Total revenue generated by the standard parcels segment in Austria totalled €31m. Business development remained stable in the first quarter of 2009, following the revenue decline in the previous year resulting from the loss of two large mail order customers.

EBIT of the Parcel & Logistics Division in Q1 2009 was still positive, at €0.7m, but was nevertheless considerably below the operating result achieved in the preceding year. This development is related to the perceptible price pressure, a recession-related delayed trend reversal in the Netherlands as well as reduced internal sales. As of June 1, 2009, the situation of Austrian Post will change due to a newly-concluded customer relationship with the parcel provider Hermes. An annual volume growth of several million parcels is expected as a consequence of the newly-signed contract.

During the first three months of 2009, external sales of the Branch Network Division climbed by 5.6% compared to Q1 2008. Despite the current market situation, Austrian Post raised sales of retail products, particularly in the mobile telephony and fixed line segments.

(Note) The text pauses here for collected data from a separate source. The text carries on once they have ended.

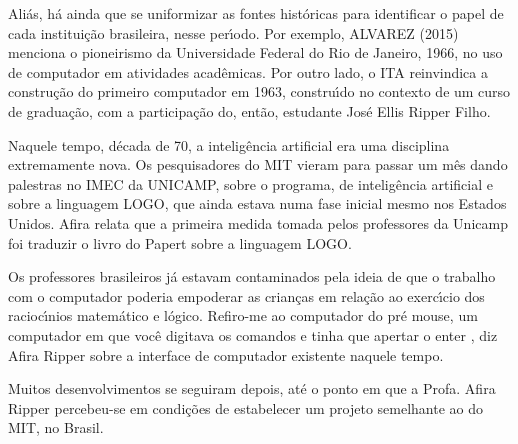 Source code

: \documentclass[
12pt,		%
openright,	%
twoside,  %
a4paper,			%
chapter=TITLE,		%
english,			%
french,				%
spanish,			%
brazil				%
]{USPSC-classe/USPSC}
\begin{document}
Ali\'as, h\'a ainda que se uniformizar as fontes hist\'oricas para identificar o papel de cada institui\c{c}\~ao brasileira, nesse per\'{\i}odo. Por exemplo,  ALVAREZ (2015) menciona o pioneirismo da Universidade Federal do Rio de Janeiro, 1966, no uso de computador em atividades acad\^emicas. Por outro lado, o ITA reinvindica a constru\c{c}\~ao do primeiro computador em 1963, constru\'{\i}do no contexto de um curso de gradua\c{c}\~ao, com a participa\c{c}\~ao do, ent\~ao, estudante Jos\'e Ellis Ripper Filho.

















Naquele tempo, d\'ecada de 70, a intelig\^encia artificial era uma disciplina extremamente nova. Os pesquisadores do MIT vieram para passar um m\^es dando palestras no IMEC da UNICAMP, sobre o programa, de intelig\^encia artificial e sobre a linguagem LOGO, que ainda estava numa fase inicial mesmo nos Estados Unidos. Afira relata que a primeira medida tomada pelos professores da Unicamp foi traduzir o livro do Papert sobre a linguagem LOGO.

















Os professores brasileiros j\'a estavam contaminados pela ideia de que o trabalho com o computador poderia empoderar as crian\c{c}as em rela\c{c}\~ao ao exerc\'{\i}cio dos racioc\'{\i}nios matem\'atico e l\'ogico. \textquotedbl Refiro-me ao computador do pr\'e mouse, um computador em que voc\^e digitava os comandos e tinha que apertar o enter \textquotedbl , diz Afira Ripper sobre a interface de computador existente naquele tempo.

















Muitos desenvolvimentos se seguiram depois, at\'e o ponto em que a Profa. Afira Ripper percebeu-se em condi\c{c}\~oes de estabelecer um projeto semelhante ao do MIT, no Brasil.
\end{document}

The financial services segment also showed a gratifying development. The volume of savings deposited at varying interest rates increased, as did investments in securities.

The change of internal sales of the Branch Network Division, which fell minus 6.7%, is attributable to the decline in letter mail and parcel volumes in the branch network, as well as the decrease in philately sales, which climbed in the previous year as a result of UEFA EURO 2008™ and a large international postage stamp exhibition.

Due to the lower internal sales, EBIT of the Branch Network Division fell to €0.2m, down from €2.6m in the first quarter of the preceding year.

The planned conversion of 300 unprofitable company-operated branches to partner-operated postal service points will be carried out in the second half of 2009, and thus has not yet resulted in any efficiency-enhancing effects.